AJR(左からアダム、ジャック、ライアン)
アメリカの注目のポップ・ロック・バンド「AJR(エイ・ジェイ・アール)」が、日本の人気フェス「GREENROOM FESTIVAL ’23」出演のため初来日を果たした。
AJRは、2006年から活動しているバンドで、アダム・メット(ベース、ボーカル)、ジャック・メット(ボーカル、ギター)、ライアン・メット(ウクレレ、ピアノ、ボーカル)の3人兄弟で構成されている。
ニューヨークのチェルシーにあるアパートのリビングルームで作曲、制作、ミキシングを行う3人は、これまでに何十億再生ものストリームを生み出し、ヒットメーカーの仲間入りを果たし、世界でもっとも大きなインディーズバンドの1組に。
2013年リースした「I’m Ready」のMVを約80人のセレブに送るなどのSNSの活用が音楽関係者の目に留まり、フェスなどの参加に繋がり一躍有名に。2019 年、3枚目となるアルバム「Neotheater」は全米アルバム・チャートで初登場8位、トップ・ロック・アルバム・チャートで1位を獲得した。
シングル「Bang!」は、これまででもっとも高いチャートを記録したシングルとなっており、2021年1月20日の全米シングル・チャートで8位を記録し、2021 年にはビルボード・ミュージック・アワードでトップ・ロック・ソング賞を受賞している。また、2021年にリリースした「World's Smallest Violin」は TikTok でバイラルヒットを飛ばすなど、今注目のバンドだ。
今回、「GREENROOM FESTIVAL ’23」出演のため待望の初来日を果たしたAJRにtvgrooveは単独インタビューを実施。バンド結成の経緯、兄弟で活動するメリット&デメリット、SNSからのヒット、そして新曲についてたっぷりと語ってもらった。
バンド名は3人の名前の頭文字!
ーーまずはじめに「AJR」というバンド名の由来を教えてください。
ジャック:アダム(Adam)、ジャック(Jack)、ライアン(Ryan)のそれぞれの名前が由来だよ!覚えるのも簡単だし、自分たちの名前の頭文字をとって「AJR」というバンド名にすることにしたんだ。
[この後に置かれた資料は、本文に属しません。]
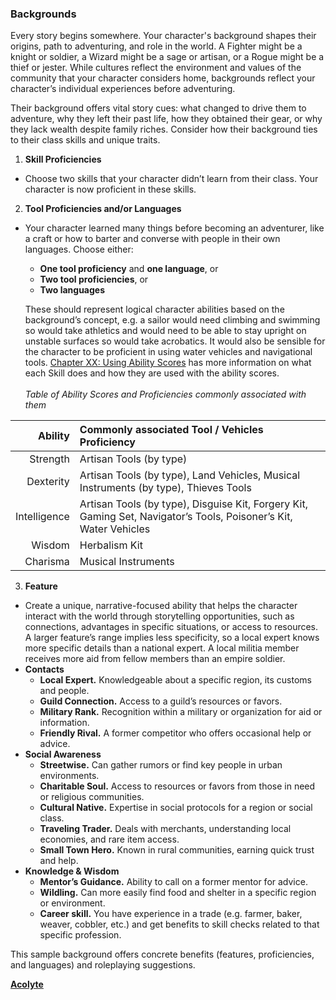 ### Backgrounds

Every story begins somewhere.
Your character's background shapes their origins, path to adventuring, and role in the world.
A Fighter might be a knight or soldier, a Wizard might be a sage or artisan, or a Rogue might be a thief or jester.
While cultures reflect the environment and values of the community that your character considers home, backgrounds reflect your character’s individual experiences before adventuring.

Their background offers vital story cues: what changed to drive them to adventure, why they left their past life, how they obtained their gear, or why they lack wealth despite family riches.
Consider how their background ties to their class skills and unique traits.

<!-- markdownlint-disable blanks-around-lists ol-prefix ul-indent -->
1. **Skill Proficiencies**
  - Choose two skills that your character didn’t learn from their class.
    Your character is now proficient in these skills.
2. **Tool Proficiencies and/or Languages**
  - Your character learned many things before becoming an adventurer, like a craft or how to barter and converse with people in their own languages.
    Choose either:
      - **One tool proficiency** and **one language**, or
      - **Two tool proficiencies**, or
      - **Two languages**

    These should represent logical character abilities based on the background’s concept, e.g. a sailor would need climbing and swimming so would take athletics and would need to be able to stay upright on unstable surfaces so would take acrobatics.
    It would also be sensible for the character to be proficient in using water vehicles and navigational tools.
   [Chapter XX: Using Ability Scores](#Using_Ability_Scores_using_ability_scores) has more information on what each Skill does and how they are used with the ability scores.
   \
   \
   _Table of Ability Scores and Proficiencies commonly associated with them_

|      Ability | Commonly associated Tool / Vehicles Proficiency |
|-------------:|:------------------------------------------------|
|     Strength | Artisan Tools (by type)                         |
|    Dexterity | Artisan Tools (by type), Land Vehicles, Musical Instruments (by type), Thieves Tools |
| Intelligence | Artisan Tools (by type), Disguise Kit, Forgery Kit, Gaming Set, Navigator’s Tools, Poisoner’s Kit, Water Vehicles |
|       Wisdom | Herbalism Kit                                   |
|     Charisma | Musical Instruments                             |

3. **Feature**
  - Create a unique, narrative-focused ability that helps the character interact with the world through storytelling opportunities, such as connections, advantages in specific situations, or access to resources.
  A larger feature’s range implies less specificity, so a local expert knows more specific details than a national expert.
  A local militia member receives more aid from fellow members than an empire soldier.
  - **Contacts**
    - **Local Expert.**
      Knowledgeable about a specific region, its customs and people.
    - **Guild Connection.**
      Access to a guild’s resources or favors.
    - **Military Rank.**
      Recognition within a military or organization for aid or information.
    - **Friendly Rival.**
    A former competitor who offers occasional help or advice.
  - **Social Awareness**
    - **Streetwise.**
      Can gather rumors or find key people in urban environments.
    - **Charitable Soul.**
    Access to resources or favors from those in need or religious communities.
    - **Cultural Native.**
      Expertise in social protocols for a region or social class.
    - **Traveling Trader.**
      Deals with merchants, understanding local economies, and rare item access.
    - **Small Town Hero.**
      Known in rural communities, earning quick trust and help.
  - **Knowledge & Wisdom**
    - **Mentor’s Guidance.**
      Ability to call on a former mentor for advice.
    - **Wildling.**
      Can more easily find food and shelter in a specific region or environment.
    - **Career skill.**
      You have experience in a trade (e.g. farmer, baker, weaver, cobbler, etc.) and get benefits to skill checks related to that specific profession.
<!-- markdownlint-enable blanks-around-lists ul-indent -->

This sample background offers concrete benefits (features, proficiencies, and languages) and roleplaying suggestions.

[**Acolyte**](./Backgrounds/Acolyte.md)
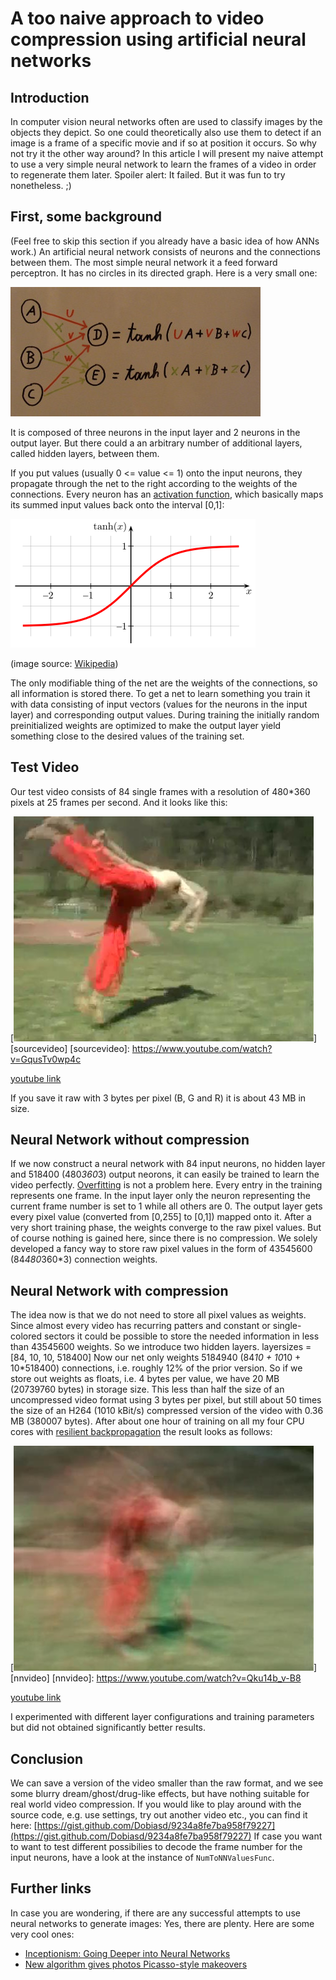 A too naive approach to video compression using artificial neural networks
==========================================================================

Introduction
------------
In computer vision neural networks often are used to classify images by the objects they depict. So one could theoretically also use them to detect if an image is a frame of a specific movie and if so at position it occurs.
So why not try it the other way around?
In this article I will present my naive attempt to use a very simple neural network to learn the frames of a video in order to regenerate them later. Spoiler alert: It failed. But it was fun to try nonetheless. ;)

First, some background
----------------------
(Feel free to skip this section if you already have a basic idea of how ANNs work.)
An artificial neural network consists of neurons and the connections between them. The most simple neural network it a feed forward perceptron. It has no circles in its directed graph. Here is a very small one:

![nn](a_too_naive_approach_to_video_compression_using_artificial_neural_networks_files/nn.jpg)

It is composed of three neurons in the input layer and 2 neurons in the output layer. But there could a an arbitrary number of additional layers, called hidden layers, between them.

If you put values (usually 0 <= value <= 1) onto the input neurons, they propagate through the net to the right according to the weights of the connections. Every neuron has an [activation function](https://en.wikipedia.org/wiki/Sigmoid_function), which basically maps its summed input values back onto the interval [0,1]:

![tanh](a_too_naive_approach_to_video_compression_using_artificial_neural_networks_files/tanh.png)

(image source: [Wikipedia](https://de.wikipedia.org/wiki/Tangens_Hyperbolicus_und_Kotangens_Hyperbolicus#/media/File:Hyperbolic_Tangent.svg))

The only modifiable thing of the net are the weights of the connections, so all information is stored there. To get a net to learn something you train it with data consisting of input vectors (values for the neurons in the input layer) and corresponding output values. During training the initially random preinitialized weights are optimized to make the output layer yield something close to the desired values of the training set.

Test Video
----------
Our test video consists of 84 single frames with a resolution of 480*360 pixels at 25 frames per second. And it looks like this:

[![(Picture missing, uh oh)](a_too_naive_approach_to_video_compression_using_artificial_neural_networks_files/original_snapshot.jpg)][sourcevideo]
[sourcevideo]: https://www.youtube.com/watch?v=GqusTv0wp4c

[youtube link](https://www.youtube.com/watch?v=GqusTv0wp4c)

If you save it raw with 3 bytes per pixel (B, G and R) it is about 43 MB in size.

Neural Network without compression
----------------------------------
If we now construct a neural network with 84 input neurons, no hidden layer and 518400 (480*360*3) output neorons, it can easily be trained to learn the video perfectly. [Overfitting](https://en.wikipedia.org/wiki/Overfitting) is not a problem here. Every entry in the training represents one frame. In the input layer only the neuron representing the current frame number is set to 1 while all others are 0. The output layer gets every pixel value (converted from [0,255] to [0,1]) mapped onto it.
After a very short training phase, the weights converge to the raw pixel values. But of course nothing is gained here, since there is no compression. We solely developed a fancy way to store raw pixel values in the form of 43545600 (84*480*360*3) connection weights.

Neural Network with compression
-------------------------------
The idea now is that we do not need to store all pixel values as weights. Since almost every video has recurring patters and constant or single-colored sectors it could be possible to store the needed information in less than 43545600 weights.
So we introduce two hidden layers.
layersizes = [84, 10, 10, 518400]
Now our net only weights 5184940 (84*10 + 10*10 + 10*518400) connections, i.e. roughly 12% of the prior version.
So if we store out weights as floats, i.e. 4 bytes per value, we have 20 MB (20739760 bytes) in storage size. This less than half the size of an uncompressed video format using 3 bytes per pixel, but still about 50 times the size of an H264 (1010 kBit/s) compressed version of the video with 0.36 MB (380007 bytes).
After about one hour of training on all my four CPU cores with [resilient backpropagation](https://en.wikipedia.org/wiki/Rprop) the result looks as follows:

[![(Picture missing, uh oh)](a_too_naive_approach_to_video_compression_using_artificial_neural_networks_files/nn_snapshot.jpg)][nnvideo]
[nnvideo]: https://www.youtube.com/watch?v=Qku14b_v-B8

[youtube link](https://www.youtube.com/watch?v=Qku14b_v-B8)

I experimented with different layer configurations and training parameters but did not obtained significantly better results.

Conclusion
----------
We can save a version of the video smaller than the raw format, and we see some blurry dream/ghost/drug-like effects, but have nothing suitable for real world video compression.
If you would like to play around with the source code, e.g. use settings, try out another video etc., you can find it here: [https://gist.github.com/Dobiasd/9234a8fe7ba958f79227](https://gist.github.com/Dobiasd/9234a8fe7ba958f79227)
If case you want to want to test different possibilies to decode the frame number for the input neurons, have a look at the instance of `NumToNNValuesFunc`.

Further links
-------------
In case you are wondering, if there are any successful attempts to use neural networks to generate images: Yes, there are plenty. Here are some very cool ones:

* [Inceptionism: Going Deeper into Neural Networks](http://googleresearch.blogspot.com/2015/06/inceptionism-going-deeper-into-neural.html)
* [New algorithm gives photos Picasso-style makeovers](http://mashable.com/2015/08/29/computer-photos/) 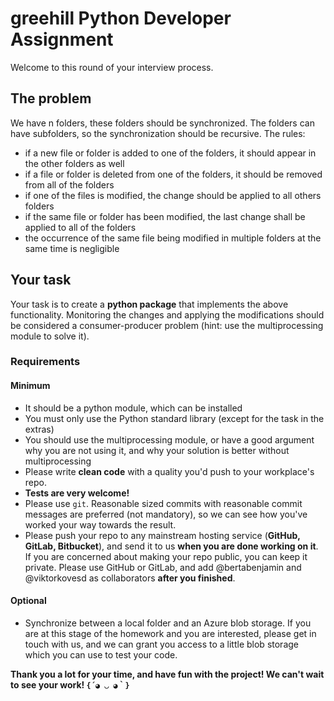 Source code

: # greehill Python Developer Assignment

Welcome to this round of your interview process.

## The problem

We have n folders, these folders should be synchronized. The folders can have subfolders, so the synchronization should be recursive. 
The rules:
* if a new file or folder is added to one of the folders, it should appear in the other folders as well
* if a file or folder is deleted from one of the folders, it should be removed from all of the folders
* if one of the files is modified, the change should be applied to all others folders
* if the same file or folder has been modified, the last change shall be applied to all of the folders
* the occurrence of the same file being modified in multiple folders at the same time is negligible 

## Your task

Your task is to create a **python package** that implements the above functionality. Monitoring the changes and applying the modifications should be considered a consumer-producer problem (hint: use the multiprocessing module to solve it). 


### Requirements

#### Minimum

- It should be a python module, which can be installed
- You must only use the Python standard library (except for the task in the extras)
- You should use the multiprocessing module, or have a good argument why you are not using it, and why your solution is better without multiprocessing
- Please write **clean code** with a quality you'd push to your workplace's repo.
- **Tests are very welcome!** 
- Please use `git`. Reasonable sized commits with reasonable commit messages are preferred (not mandatory), so we can see how you've worked your way towards the result.
- Please push your repo to any mainstream hosting service (**GitHub, GitLab, Bitbucket**), and send it to us **when you are done working on it**. If you are concerned about making your repo public, you can keep it private. Please use GitHub or GitLab, and add @bertabenjamin and @viktorkovesd as collaborators **after you finished**.

#### Optional

- Synchronize between a local folder and an Azure blob storage. If you are at this stage of the homework and you are interested, please get in touch with us, and we can grant you access to a little blob storage which you can use to test your code. 


**Thank you a lot for your time, and have fun with the project! We can't wait to see your work! `{´◕ ◡ ◕｀}`**

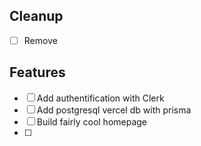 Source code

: ## Cleanup

- [ ] Remove

## Features

- [ ] Add authentification with Clerk
- [ ] Add postgresql vercel db with prisma
- [ ] Build fairly cool homepage
- [ ]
NYストリート・パフォーマーから本格的なアーティストへ
ーーバンド結成の経緯を教えていただけますか?
ジャック:17~18年前に、僕たちのお父さんが家で音楽をかけていたんだ。彼は音楽ファンで、それを聴いていたから家族全員が音楽が大好きになって、それがすぐに僕たちの情熱となったんだ。それで、僕たちで何かやりたいねとなったけど、音楽業界のコネクションもないし、お金も全然なかった。ニューヨークはストリート・パフォーマンスがすごく盛んで、そこで僕たちもいまある楽器を使ってストリート・パフォーマンスをやるようになって、それでお金を稼いで機材を買った。それから10年間、曲を作り続けてここまできたよ。
ーーAJRのみなさんは兄弟バンドで、小さい頃からずっと一緒に過ごしているわけですよね。兄弟で仕事をし、プライベートでも多くの時間を一緒に過ごすことをどう感じますか?
ライアン:兄弟で一緒に時間を過ごして、一緒に仕事というか活動をするっていうのは、自分たちにとってプラスになってると思うよ。例えば、子供の頃から一緒におもちゃで遊んで、みんなで役割分担して色々組み立てていく…それがいまツアーや楽曲制作っていう大きな規模になっているんだ。だから小さい頃からコミュニケーションの取り方はずっと同じだね。
ーー逆に、ずっと一緒にいることでデメリットに感じることはありますか?
ジャック:やっぱり休息がないってことかな。ツアーもずっと一緒にやって、僕たち家族は本当に仲がいいから休みの時も一緒に過ごすんだ。だから、たまにはお互いに会わず違うことをしてまた帰ってきて、それが新鮮になるっていうこともあるね。
あの人気アーティストの目にとまり、注目を浴びる!
ーーAJRのみなさんは、2013年リースした「I’m Ready」のMVを約80人のセレブに送るなどのSNSの活用が音楽関係者の目にとまり、フェスなどの参加に繋がり一躍有名になりました。MVをセレブたちに送るといったそのアイディアはどのように思いついたのでしょうか?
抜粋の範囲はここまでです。